Where the data below begins, start duplicating lines exactly, and finish with the line containing "A native .note planner"; add nothing else. Leave the pictures out.

━━━━━━━━━━━━━━━━━━━━━━━━━━━━━━

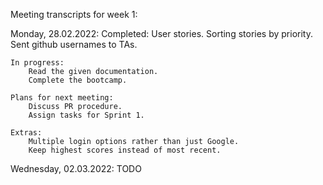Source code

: Meeting transcripts for week 1:

Monday, 28.02.2022:
    Completed:
        User stories.
        Sorting stories by priority.
        Sent github usernames to TAs.

    In progress:
        Read the given documentation.
        Complete the bootcamp.

    Plans for next meeting:
        Discuss PR procedure.
        Assign tasks for Sprint 1.

    Extras:
        Multiple login options rather than just Google.
        Keep highest scores instead of most recent.

Wednesday, 02.03.2022:
    TODO
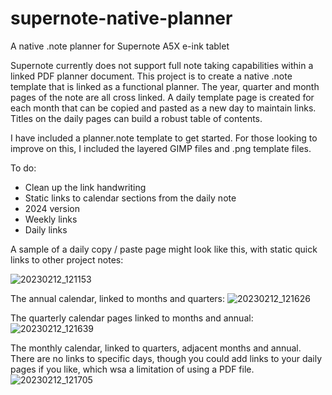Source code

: # supernote-native-planner
A native .note planner for Supernote A5X e-ink tablet

Supernote currently does not support full note taking capabilities within a linked PDF planner document.  This project is to create a native .note template that is linked as a functional planner.  The year, quarter and month pages of the note are all cross linked.  A daily template page is created for each month that can be copied and pasted as a new day to maintain links.  Titles on the daily pages can build a robust table of contents.

I have included a planner.note template to get started.  For those looking to improve on this, I included the layered GIMP files and .png template files.

To do:
- Clean up the link handwriting
- Static links to calendar sections from the daily note
- 2024 version
- Weekly links
- Daily links

A sample of a daily copy / paste page might look like this, with static quick links to other project notes:

![20230212_121153](https://user-images.githubusercontent.com/31966101/218335223-89b6a22e-b979-42f1-9767-dee5c167127d.png)

The annual calendar, linked to months and quarters:
![20230212_121626](https://user-images.githubusercontent.com/31966101/218335164-d246dca0-a11d-4582-93e2-8035f36e3835.png)

The quarterly calendar pages linked to months and annual:
![20230212_121639](https://user-images.githubusercontent.com/31966101/218335180-3239db74-d0dd-4143-9aa9-c525d488515f.png)

The monthly calendar, linked to quarters, adjacent months and annual.  There are no links to specific days, though you could add links to your daily pages if you like, which wsa a limitation of using a PDF file. 
![20230212_121705](https://user-images.githubusercontent.com/31966101/218335186-327bf88c-1504-4269-874e-a1fce934f782.png)
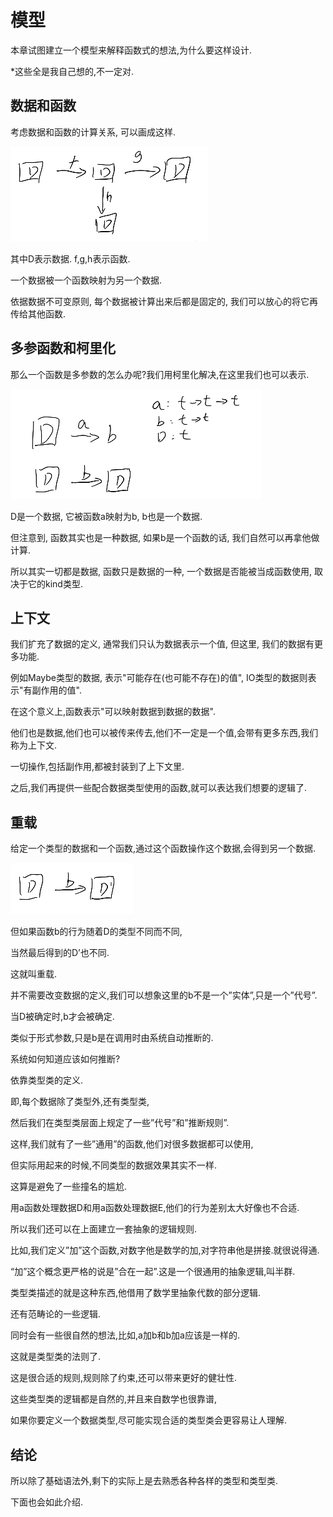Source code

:# 模型

本章试图建立一个模型来解释函数式的想法,为什么要这样设计.

\*这些全是我自己想的,不一定对.

## 数据和函数

考虑数据和函数的计算关系, 可以画成这样.

<img src="12 模型.assets/image-20210718085801150.png" alt="image-20210718085801150" style="zoom:100%;" />

其中D表示数据. f,g,h表示函数.

一个数据被一个函数映射为另一个数据.

依据数据不可变原则, 每个数据被计算出来后都是固定的, 我们可以放心的将它再传给其他函数.

## 多参函数和柯里化

那么一个函数是多参数的怎么办呢?我们用柯里化解决,在这里我们也可以表示.

<img src="12 模型.assets/image-20210718095146752.png" alt="image-20210718095146752" style="zoom:100%;" />

D是一个数据, 它被函数a映射为b, b也是一个数据.

但注意到, 函数其实也是一种数据, 如果b是一个函数的话, 我们自然可以再拿他做计算.

所以其实一切都是数据, 函数只是数据的一种, 一个数据是否能被当成函数使用, 取决于它的kind类型.

## 上下文

我们扩充了数据的定义, 通常我们只认为数据表示一个值, 但这里, 我们的数据有更多功能.

例如Maybe类型的数据, 表示"可能存在(也可能不存在)的值", IO类型的数据则表示"有副作用的值".

在这个意义上,函数表示"可以映射数据到数据的数据".

他们也是数据,他们也可以被传来传去,他们不一定是一个值,会带有更多东西,我们称为上下文.

一切操作,包括副作用,都被封装到了上下文里.

之后,我们再提供一些配合数据类型使用的函数,就可以表达我们想要的逻辑了.

## 重载

给定一个类型的数据和一个函数,通过这个函数操作这个数据,会得到另一个数据.

<img src="12 模型.assets/wps1.jpg" alt="wps1" style="zoom:100%;" />

但如果函数b的行为随着D的类型不同而不同,

当然最后得到的D’也不同.

这就叫重载.



并不需要改变数据的定义,我们可以想象这里的b不是一个”实体”,只是一个”代号”.

当D被确定时,b才会被确定.

类似于形式参数,只是b是在调用时由系统自动推断的.

 

系统如何知道应该如何推断?

依靠类型类的定义.

即,每个数据除了类型外,还有类型类,

然后我们在类型类层面上规定了一些”代号”和”推断规则”.

 

这样,我们就有了一些”通用”的函数,他们对很多数据都可以使用,

但实际用起来的时候,不同类型的数据效果其实不一样.

这算是避免了一些撞名的尴尬.

 

用a函数处理数据D和用a函数处理数据E,他们的行为差别太大好像也不合适.

所以我们还可以在上面建立一套抽象的逻辑规则.

比如,我们定义”加”这个函数,对数字他是数学的加,对字符串他是拼接.就很说得通.

“加”这个概念更严格的说是”合在一起”.这是一个很通用的抽象逻辑,叫半群.

类型类描述的就是这种东西,他借用了数学里抽象代数的部分逻辑.

还有范畴论的一些逻辑.

同时会有一些很自然的想法,比如,a加b和b加a应该是一样的.

这就是类型类的法则了.

这是很合适的规则,规则除了约束,还可以带来更好的健壮性.

 

这些类型类的逻辑都是自然的,并且来自数学也很靠谱,

如果你要定义一个数据类型,尽可能实现合适的类型类会更容易让人理解.

## 结论

所以除了基础语法外,剩下的实际上是去熟悉各种各样的类型和类型类.

下面也会如此介绍.

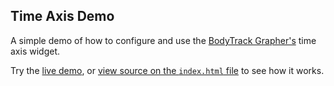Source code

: Time Axis Demo
--------------

A simple demo of how to configure and use the [BodyTrack Grapher's](https://github.com/BodyTrack/grapher) time axis widget.

Try the [live demo](http://bodytrack.github.io/time-axis-demo/), or [view source on the `index.html` file](https://raw.githubusercontent.com/BodyTrack/time-axis-demo/master/index.html) to see how it works.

━━━━━━━━━━━━━━━━━━━━━━━━━━━━━━

- **Result**
Source code

: Meeting transcripts for week 1:

Monday, 28.02.2022:
    Completed:
        User stories.
        Sorting stories by priority.
        Sent github usernames to TAs.

    In progress:
        Read the given documentation.
        Complete the bootcamp.

    Plans for next meeting:
        Discuss PR procedure.
        Assign tasks for Sprint 1.

    Extras:
        Multiple login options rather than just Google.
        Keep highest scores instead of most recent.

Wednesday, 02.03.2022:
    TODO
Source code

: # supernote-native-planner
A native .note planner for Supernote A5X e-ink tablet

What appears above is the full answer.